**TASK TO COMPLETE:** The answer must be the full listing, repeated word for word.

**RECORD EXCERPTS:**
Segment Open

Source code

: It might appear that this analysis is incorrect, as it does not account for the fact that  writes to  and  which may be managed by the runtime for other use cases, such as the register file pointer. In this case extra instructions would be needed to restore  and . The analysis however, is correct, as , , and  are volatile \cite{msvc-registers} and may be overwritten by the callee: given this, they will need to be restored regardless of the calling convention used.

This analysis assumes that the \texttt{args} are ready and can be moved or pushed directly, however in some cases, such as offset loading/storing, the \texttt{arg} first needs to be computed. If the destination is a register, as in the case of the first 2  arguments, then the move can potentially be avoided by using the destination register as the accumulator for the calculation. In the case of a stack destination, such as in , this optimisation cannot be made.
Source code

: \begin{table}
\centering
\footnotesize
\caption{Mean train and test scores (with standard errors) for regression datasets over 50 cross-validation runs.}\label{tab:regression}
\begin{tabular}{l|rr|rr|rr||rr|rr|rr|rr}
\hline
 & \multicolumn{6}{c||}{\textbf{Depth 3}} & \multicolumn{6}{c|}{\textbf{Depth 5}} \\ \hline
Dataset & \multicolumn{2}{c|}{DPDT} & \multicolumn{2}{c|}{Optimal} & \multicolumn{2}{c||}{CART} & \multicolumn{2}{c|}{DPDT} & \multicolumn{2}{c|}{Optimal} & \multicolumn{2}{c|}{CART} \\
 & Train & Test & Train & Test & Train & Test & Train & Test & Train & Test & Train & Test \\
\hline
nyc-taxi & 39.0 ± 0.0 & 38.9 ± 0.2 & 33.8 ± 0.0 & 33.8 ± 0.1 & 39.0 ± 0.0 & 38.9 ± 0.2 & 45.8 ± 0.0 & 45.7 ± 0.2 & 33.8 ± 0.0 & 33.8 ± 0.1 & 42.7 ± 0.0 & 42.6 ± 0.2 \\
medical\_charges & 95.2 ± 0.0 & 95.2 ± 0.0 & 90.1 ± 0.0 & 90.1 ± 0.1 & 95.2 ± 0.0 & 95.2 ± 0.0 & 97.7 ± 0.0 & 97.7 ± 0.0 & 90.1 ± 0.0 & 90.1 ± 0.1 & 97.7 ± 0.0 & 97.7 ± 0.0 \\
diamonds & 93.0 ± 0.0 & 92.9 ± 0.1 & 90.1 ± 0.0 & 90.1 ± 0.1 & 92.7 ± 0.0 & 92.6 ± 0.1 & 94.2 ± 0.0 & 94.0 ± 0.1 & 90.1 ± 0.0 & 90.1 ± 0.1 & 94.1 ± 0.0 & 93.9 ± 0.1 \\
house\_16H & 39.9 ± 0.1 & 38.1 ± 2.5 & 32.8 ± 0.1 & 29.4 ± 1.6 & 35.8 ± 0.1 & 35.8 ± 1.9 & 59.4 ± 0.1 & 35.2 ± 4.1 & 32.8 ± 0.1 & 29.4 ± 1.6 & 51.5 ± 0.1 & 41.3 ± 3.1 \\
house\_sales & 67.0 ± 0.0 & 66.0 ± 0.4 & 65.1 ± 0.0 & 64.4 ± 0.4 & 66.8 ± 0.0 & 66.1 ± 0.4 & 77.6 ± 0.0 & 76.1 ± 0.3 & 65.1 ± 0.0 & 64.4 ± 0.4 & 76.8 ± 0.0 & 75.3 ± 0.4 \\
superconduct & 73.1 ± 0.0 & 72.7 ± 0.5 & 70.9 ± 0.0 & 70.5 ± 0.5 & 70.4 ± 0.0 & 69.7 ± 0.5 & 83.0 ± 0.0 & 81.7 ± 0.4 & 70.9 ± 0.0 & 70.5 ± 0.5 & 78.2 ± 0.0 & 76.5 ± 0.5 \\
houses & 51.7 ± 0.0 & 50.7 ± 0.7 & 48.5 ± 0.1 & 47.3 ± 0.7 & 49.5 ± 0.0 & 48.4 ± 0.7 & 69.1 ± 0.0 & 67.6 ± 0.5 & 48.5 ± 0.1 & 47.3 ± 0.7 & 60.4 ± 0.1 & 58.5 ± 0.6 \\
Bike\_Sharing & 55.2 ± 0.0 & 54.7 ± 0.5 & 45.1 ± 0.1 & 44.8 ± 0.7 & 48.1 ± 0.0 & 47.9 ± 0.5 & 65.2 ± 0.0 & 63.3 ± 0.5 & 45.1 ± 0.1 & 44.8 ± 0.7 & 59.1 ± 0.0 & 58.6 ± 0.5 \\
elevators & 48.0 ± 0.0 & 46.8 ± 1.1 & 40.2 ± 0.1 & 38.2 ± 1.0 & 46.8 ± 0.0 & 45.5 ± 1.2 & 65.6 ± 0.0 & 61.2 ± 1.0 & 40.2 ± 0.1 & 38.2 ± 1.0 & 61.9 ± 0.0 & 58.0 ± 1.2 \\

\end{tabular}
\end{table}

Segment Closed

**EXPECTED OUTPUT:**
Source code

: It might appear that this analysis is incorrect, as it does not account for the fact that  writes to  and  which may be managed by the runtime for other use cases, such as the register file pointer. In this case extra instructions would be needed to restore  and . The analysis however, is correct, as , , and  are volatile \cite{msvc-registers} and may be overwritten by the callee: given this, they will need to be restored regardless of the calling convention used.

This analysis assumes that the \texttt{args} are ready and can be moved or pushed directly, however in some cases, such as offset loading/storing, the \texttt{arg} first needs to be computed. If the destination is a register, as in the case of the first 2  arguments, then the move can potentially be avoided by using the destination register as the accumulator for the calculation. In the case of a stack destination, such as in , this optimisation cannot be made.
Source code

: \begin{table}
\centering
\footnotesize
\caption{Mean train and test scores (with standard errors) for regression datasets over 50 cross-validation runs.}\label{tab:regression}
\begin{tabular}{l|rr|rr|rr||rr|rr|rr|rr}
\hline
 & \multicolumn{6}{c||}{\textbf{Depth 3}} & \multicolumn{6}{c|}{\textbf{Depth 5}} \\ \hline
Dataset & \multicolumn{2}{c|}{DPDT} & \multicolumn{2}{c|}{Optimal} & \multicolumn{2}{c||}{CART} & \multicolumn{2}{c|}{DPDT} & \multicolumn{2}{c|}{Optimal} & \multicolumn{2}{c|}{CART} \\
 & Train & Test & Train & Test & Train & Test & Train & Test & Train & Test & Train & Test \\
\hline
nyc-taxi & 39.0 ± 0.0 & 38.9 ± 0.2 & 33.8 ± 0.0 & 33.8 ± 0.1 & 39.0 ± 0.0 & 38.9 ± 0.2 & 45.8 ± 0.0 & 45.7 ± 0.2 & 33.8 ± 0.0 & 33.8 ± 0.1 & 42.7 ± 0.0 & 42.6 ± 0.2 \\
medical\_charges & 95.2 ± 0.0 & 95.2 ± 0.0 & 90.1 ± 0.0 & 90.1 ± 0.1 & 95.2 ± 0.0 & 95.2 ± 0.0 & 97.7 ± 0.0 & 97.7 ± 0.0 & 90.1 ± 0.0 & 90.1 ± 0.1 & 97.7 ± 0.0 & 97.7 ± 0.0 \\
diamonds & 93.0 ± 0.0 & 92.9 ± 0.1 & 90.1 ± 0.0 & 90.1 ± 0.1 & 92.7 ± 0.0 & 92.6 ± 0.1 & 94.2 ± 0.0 & 94.0 ± 0.1 & 90.1 ± 0.0 & 90.1 ± 0.1 & 94.1 ± 0.0 & 93.9 ± 0.1 \\
house\_16H & 39.9 ± 0.1 & 38.1 ± 2.5 & 32.8 ± 0.1 & 29.4 ± 1.6 & 35.8 ± 0.1 & 35.8 ± 1.9 & 59.4 ± 0.1 & 35.2 ± 4.1 & 32.8 ± 0.1 & 29.4 ± 1.6 & 51.5 ± 0.1 & 41.3 ± 3.1 \\
house\_sales & 67.0 ± 0.0 & 66.0 ± 0.4 & 65.1 ± 0.0 & 64.4 ± 0.4 & 66.8 ± 0.0 & 66.1 ± 0.4 & 77.6 ± 0.0 & 76.1 ± 0.3 & 65.1 ± 0.0 & 64.4 ± 0.4 & 76.8 ± 0.0 & 75.3 ± 0.4 \\
superconduct & 73.1 ± 0.0 & 72.7 ± 0.5 & 70.9 ± 0.0 & 70.5 ± 0.5 & 70.4 ± 0.0 & 69.7 ± 0.5 & 83.0 ± 0.0 & 81.7 ± 0.4 & 70.9 ± 0.0 & 70.5 ± 0.5 & 78.2 ± 0.0 & 76.5 ± 0.5 \\
houses & 51.7 ± 0.0 & 50.7 ± 0.7 & 48.5 ± 0.1 & 47.3 ± 0.7 & 49.5 ± 0.0 & 48.4 ± 0.7 & 69.1 ± 0.0 & 67.6 ± 0.5 & 48.5 ± 0.1 & 47.3 ± 0.7 & 60.4 ± 0.1 & 58.5 ± 0.6 \\
Bike\_Sharing & 55.2 ± 0.0 & 54.7 ± 0.5 & 45.1 ± 0.1 & 44.8 ± 0.7 & 48.1 ± 0.0 & 47.9 ± 0.5 & 65.2 ± 0.0 & 63.3 ± 0.5 & 45.1 ± 0.1 & 44.8 ± 0.7 & 59.1 ± 0.0 & 58.6 ± 0.5 \\
elevators & 48.0 ± 0.0 & 46.8 ± 1.1 & 40.2 ± 0.1 & 38.2 ± 1.0 & 46.8 ± 0.0 & 45.5 ± 1.2 & 65.6 ± 0.0 & 61.2 ± 1.0 & 40.2 ± 0.1 & 38.2 ± 1.0 & 61.9 ± 0.0 & 58.0 ± 1.2 \\

\end{tabular}
\end{table}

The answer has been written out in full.